Improper Crank/Sync Sensor Arming Threshold Settings
When the Arming Threshold for Crank or Sync sensors is not set correctly, Crank or Crank/Sync errors are generally the results causing error count, misfires, no start conditions, etc. The Scope can help identify the issues and allow configuration changes to fix the errors.
The above example shows a crank trigger with a Crank Sensor Arming Threshold set too low (represented by the green line) – 0.5v). Setting the Arming Threshold (as described in Crank/Sync Sensor Arming Threshold), states for the signal to be valid the voltage must go above this voltage.
The above example shows the signal crossing the arming voltage (red arrows) twice, and subsequently in purple where the ECU is triggering a “tooth” position as a result of the signal. One clearly is a tooth, and one is a false trigger. Lifting the arming voltage above the false trigger in this situation will filter out the second erroneous trigger.
** A normal characteristic of a magnetic sensor requires lifting of the voltage as the RPM of increases. This is a good characteristic of a magnetic trigger anyways, as since the voltage of the sensor is increasing, you can filter out any interference in the lower voltage ranges as well. Emtron trigger inputs can also handle high signal amplitude (100V +/-).
A good example of Sync Sensor Arming Threshold = 2.5v.
The polarity of Crank/Sync sensor
During most start-up support, we often encounter reversed polarity of crank/sync sensors. The Scope can be used to easily identify the issues. These polarity situations are especially sensitive when using missing tooth triggers due to the gap position affecting the index tooth position (see Crank Index Position), or not being able to be recognized at all. When the trigger tooth passes the sensor, the magnetic sensor should produce a positive voltage before dropping voltage negative.

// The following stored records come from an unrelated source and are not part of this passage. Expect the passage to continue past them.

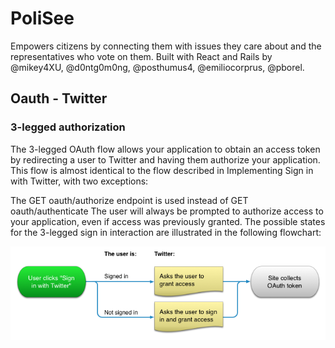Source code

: # PoliSee

Empowers citizens by connecting them with issues they care about and the representatives who vote on them. Built with React and Rails by @mikey4XU, @d0ntg0m0ng, @posthumus4, @emiliocorprus, @pborel.

## Oauth - Twitter
### 3-legged authorization
The 3-legged OAuth flow allows your application to obtain an access token by redirecting a user to Twitter and having them authorize your application. This flow is almost identical to the flow described in Implementing Sign in with Twitter, with two exceptions:

The GET oauth/authorize endpoint is used instead of GET oauth/authenticate
The user will always be prompted to authorize access to your application, even if access was previously granted.
The possible states for the 3-legged sign in interaction are illustrated in the following flowchart:

![Twitter Oauth Flow](./public/imgs/twitter-oauth-flow.png "Twitter Oauth Flow")

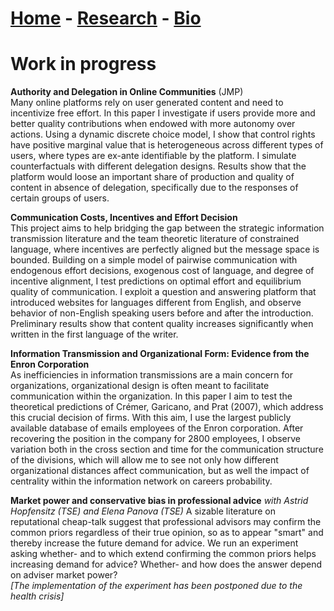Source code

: # [Home](./index.html)  -  [Research](./research.html) - [Bio](./bio.html)

# Work in progress

**Authority and Delegation in Online Communities** (JMP)  
Many online platforms rely on user generated content and need to incentivize free effort. In this paper I investigate if users provide more and better quality contributions when endowed with more autonomy over actions. Using a dynamic discrete choice model, I show that control rights have positive marginal value that is heterogeneous across different types of users, where types are ex-ante identifiable by the platform. I simulate counterfactuals with different delegation designs. Results show that the platform would loose an important share of production and quality of content in absence of delegation, specifically due to the responses of certain groups of users.

**Communication Costs, Incentives and Effort Decision**  
This project aims to help bridging the gap between the strategic information transmission literature and the team theoretic literature of constrained language, where incentives are perfectly aligned but the message space is bounded. Building on a simple model of pairwise communication with endogenous effort decisions, exogenous cost of language, and degree of incentive alignment, I test predictions on optimal effort and equilibrium quality of communication. I exploit a question and answering platform that introduced websites for languages different from English, and observe behavior of non-English speaking users before and after the introduction. Preliminary results show that content quality increases significantly when written in the first language of the writer.

**Information Transmission and Organizational Form: Evidence from the Enron Corporation**  
As inefficiencies in information transmissions are a main concern for organizations, organizational design is often meant to facilitate communication within the organization. In this paper I aim to test the theoretical predictions of Crémer, Garicano, and Prat (2007), which address this crucial decision of firms. With this aim, I use the largest publicly available database of emails employees of the Enron corporation. After recovering the position in the company for 2800 employees, I observe variation both in the cross section and time for the communication structure of the divisions, which will allow me to see not only how different organizational distances affect communication, but as well the impact of centrality within the information network on careers probability. 

**Market power and conservative bias in professional advice** *with Astrid Hopfensitz (TSE) and Elena Panova (TSE)* 
A sizable literature on reputational cheap-talk suggest that professional advisors may confirm the common priors regardless of their true opinion, so as to appear "smart" and thereby increase the future demand for advice. We run an experiment asking whether- and to which extend confirming the common priors helps increasing demand for advice? Whether- and how does the answer depend on adviser market power?  
*[The implementation of the experiment has been postponed due to the health crisis]*
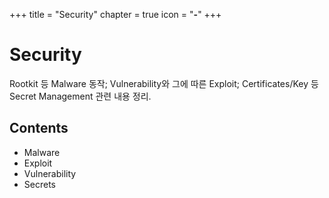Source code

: +++
title = "Security"
chapter = true
icon = "<b>-</b>"
+++

# Security
Rootkit 등 Malware 동작; Vulnerability와 그에 따른 Exploit; Certificates/Key 등 Secret Management 관련 내용 정리.

## Contents
- Malware
- Exploit
- Vulnerability
- Secrets
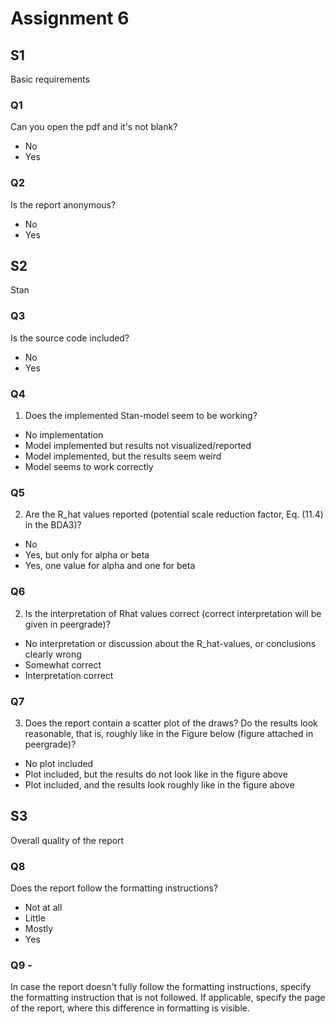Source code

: # Assignment 6

## S1

Basic requirements

### Q1 

Can you open the pdf and it's not blank?

- No
- Yes

### Q2 

Is the report anonymous?

- No
- Yes

## S2

Stan

### Q3 

Is the source code included?

- No
- Yes

### Q4 

1. Does the implemented Stan-model seem to be working?

- No implementation
- Model implemented but results not visualized/reported
- Model implemented, but the results seem weird
- Model seems to work correctly

### Q5 

2. Are the R_hat values reported (potential scale reduction factor, Eq. (11.4) in the BDA3)?

- No
- Yes, but only for alpha or beta
- Yes, one value for alpha and one for beta

### Q6 

2. Is the interpretation of Rhat values correct (correct interpretation will be given in peergrade)?

- No interpretation or discussion about the R_hat-values, or conclusions clearly wrong
- Somewhat correct
- Interpretation correct

### Q7

3. Does the report contain a scatter plot of the draws? Do the results look reasonable, that is, roughly like in the Figure below (figure attached in peergrade)?

- No plot included
- Plot included, but the results do not look like in the figure above
- Plot included, and the results look roughly like in the figure above


## S3

Overall quality of the report

### Q8 

Does the report follow the formatting instructions?

- Not at all
- Little
- Mostly
- Yes

### Q9 -

In case the report doesn't fully follow the formatting instructions, specify the formatting instruction that is not followed. If applicable, specify the page of the report, where this difference in formatting is visible.


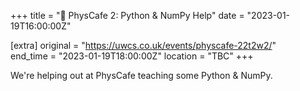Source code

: +++
title = "🧪 PhysCafe 2: Python & NumPy Help"
date = "2023-01-19T16:00:00Z"

[extra]
original = "https://uwcs.co.uk/events/physcafe-22t2w2/"    
end_time = "2023-01-19T18:00:00Z"
location = "TBC"
+++

We're helping out at PhysCafe teaching some Python & NumPy.
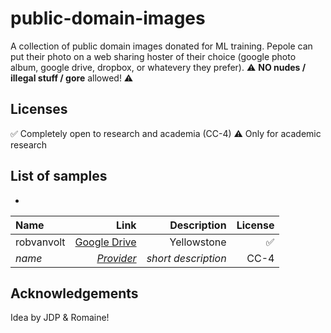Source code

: # public-domain-images

A collection of public domain images donated for ML training. Pepole can put their photo on a web sharing hoster of their choice (google photo album, google drive, dropbox, or whatevery they prefer). ⚠️ **NO nudes / illegal stuff / gore** allowed! ⚠️

## Licenses

✅ Completely open to research and academia (CC-4)
⚠️ Only for academic research

## List of samples

- 

| Name | Link | Description | License |
| :---         |     ---:      |          ---: | ---: |
| robvanvolt   | [Google Drive](https://drive.google.com/drive/folders/1jVZUjJo0MTZvlgkkIS-O6LceVoCSankd?usp=sharing)     | Yellowstone  | ✅ |
| *name*     | [*Provider*](https://google.com)        | *short description*      | CC-4 |

## Acknowledgements
Idea by JDP & Romaine!
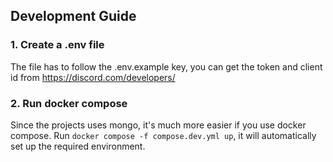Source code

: ## Development Guide

### 1. Create a .env file

The file has to follow the .env.example key, you can get the token and client id from https://discord.com/developers/

### 2. Run docker compose

Since the projects uses mongo, it's much more easier if you use docker compose. Run `docker compose -f compose.dev.yml up`, it will automatically set up the required environment.
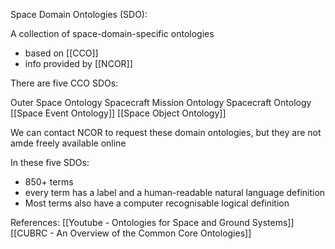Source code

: Space Domain Ontologies (SDO):

A collection of space-domain-specific ontologies
 - based on [[CCO]]
 - info provided by [[NCOR]]


There are five CCO SDOs:

Outer Space Ontology
Spacecraft Mission Ontology
Spacecraft Ontology
[[Space Event Ontology]]
[[Space Object Ontology]]

We can contact NCOR to request these domain ontologies, but they are not amde freely available online

In these five SDOs:
 - 850+ terms
 - every term has a label and a human-readable natural language definition
 - Most terms also have a computer recognisable logical definition


References:
[[Youtube - Ontologies for Space and Ground Systems]]
[[CUBRC - An Overview of the Common Core Ontologies]]
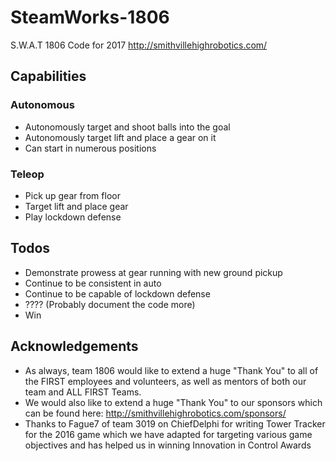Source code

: # SteamWorks-1806
S.W.A.T 1806 Code for 2017
http://smithvillehighrobotics.com/

## Capabilities
### Autonomous
* Autonomously target and shoot balls into the goal
* Autonomously target lift and place a gear on it
* Can start in numerous positions
### Teleop
* Pick up gear from floor
* Target lift and place gear
* Play lockdown defense
## Todos
* Demonstrate prowess at gear running with new ground pickup
* Continue to be consistent in auto
* Continue to be capable of lockdown defense
* ???? (Probably document the code more)
* Win

## Acknowledgements
* As always, team 1806 would like to extend a huge "Thank You" to all of the FIRST employees and volunteers, as well as mentors of both our team and ALL FIRST Teams.  
* We would also like to extend a huge "Thank You" to our sponsors which can be found here: http://smithvillehighrobotics.com/sponsors/
* Thanks to Fague7 of team 3019 on ChiefDelphi for writing Tower Tracker for the 2016 game which we have adapted for targeting various game objectives and has helped us in winning Innovation in Control Awards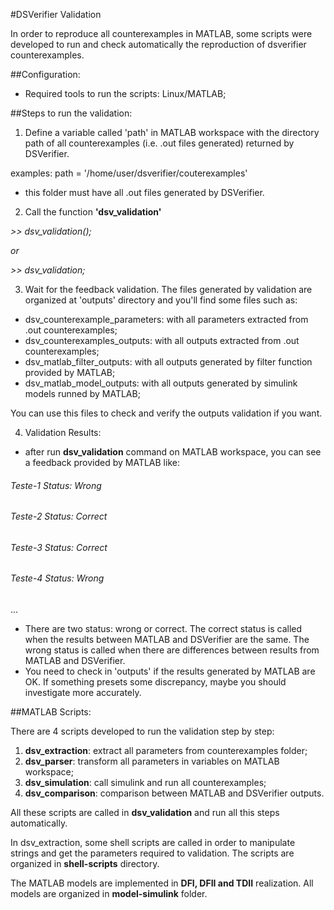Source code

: #DSVerifier Validation

In order to reproduce all counterexamples in MATLAB, some scripts were developed to run and check automatically the reproduction of dsverifier counterexamples.

##Configuration:

* Required tools to run the scripts: Linux/MATLAB;

##Steps to run the validation:

1) Define a variable called 'path' in MATLAB workspace with the directory path of all counterexamples (i.e. .out files generated) returned by DSVerifier.

examples: 
path = '/home/user/dsverifier/couterexamples'

* this folder must have all .out files generated by DSVerifier.

2) Call the function **'dsv_validation'**

*>> dsv_validation();*

*or*

*>> dsv_validation;*

3) Wait for the feedback validation. The files generated by validation are organized at 'outputs' directory and you'll find some files such as:

* dsv_counterexample_parameters: with all parameters extracted from .out counterexamples;
* dsv_counterexamples_outputs: with all outputs extracted from .out counterexamples;
* dsv_matlab_filter_outputs: with all outputs generated by filter function provided by MATLAB;
* dsv_matlab_model_outputs: with all outputs generated by simulink models runned by MATLAB;

You can use this files to check and verify the outputs validation if you want.

4) Validation Results:
* after run **dsv_validation** command on MATLAB workspace, you can see a feedback provided by MATLAB like:

###### Teste-1 Status: Wrong
###### Teste-2 Status: Correct
###### Teste-3 Status: Correct
###### Teste-4 Status: Wrong
...

* There are two status: wrong or correct. The correct status is called when the results between MATLAB and DSVerifier are the same. The wrong status is called when there are differences  between results from MATLAB and DSVerifier.
* You need to check in 'outputs' if the results generated by MATLAB are OK. If something presets some discrepancy, maybe you should investigate more accurately.

##MATLAB Scripts:

There are 4 scripts developed to run the validation step by step:

1. **dsv_extraction**: extract all parameters from counterexamples folder;
2. **dsv_parser**: transform all parameters in variables on MATLAB workspace;
3. **dsv_simulation**: call simulink and run all counterexamples;
4. **dsv_comparison**: comparison between MATLAB and DSVerifier outputs.

All these scripts are called in **dsv_validation** and run all this steps automatically.

In dsv_extraction, some shell scripts are called in order to manipulate strings and get the parameters required to validation. The scripts are organized in **shell-scripts** directory.

The MATLAB models are implemented in **DFI, DFII and TDII** realization. All models are organized in **model-simulink** folder.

This is easier to identify on a trigger wheel with a lower tooth count as you can see above.
On a trigger wheel with multi-tooth, it is more difficult to identify polarity.
For multi-tooth wheels with a missing tooth – Use the gap to identify the polarity of this crank sensor is correct. Do this by ensuring that the next tooth after the gap rises before it falls.
On a non-missing tooth multi-tooth trigger, the polarity can be validated generally by observing the “fast edge” being the falling edge. The above example shows this where the rising slope of the trace is much slower than the falling slope of the trace. The rising slope also will change based on the speed of the trigger wheel.
** Note – this is also why the falling edge provides most stable timing on magnetic triggers (with correct polarity).
** See Crank Index/Sync Sensor Setup
Crank trigger wired with incorrect polarity. Observe the voltage drops as the tooth after the gap approaches instead of rises.
In the case of missing tooth trigger wired with backward polarity, the index tooth would either be recognized in the wrong position (earlier/before the index tooth has passed), or the “gap” not recognized properly due to not being able to differentiate a clear space. Subsequently, this does not allow the ECU to identify the index tooth for timing the engine. Additionally, the uneven spacing (besides the expected “gap tooth number”) will cause the ECU to count crank tooth errors. The gap between the “false” index tooth position/gap and evenly spaced teeth will change with RPM as well.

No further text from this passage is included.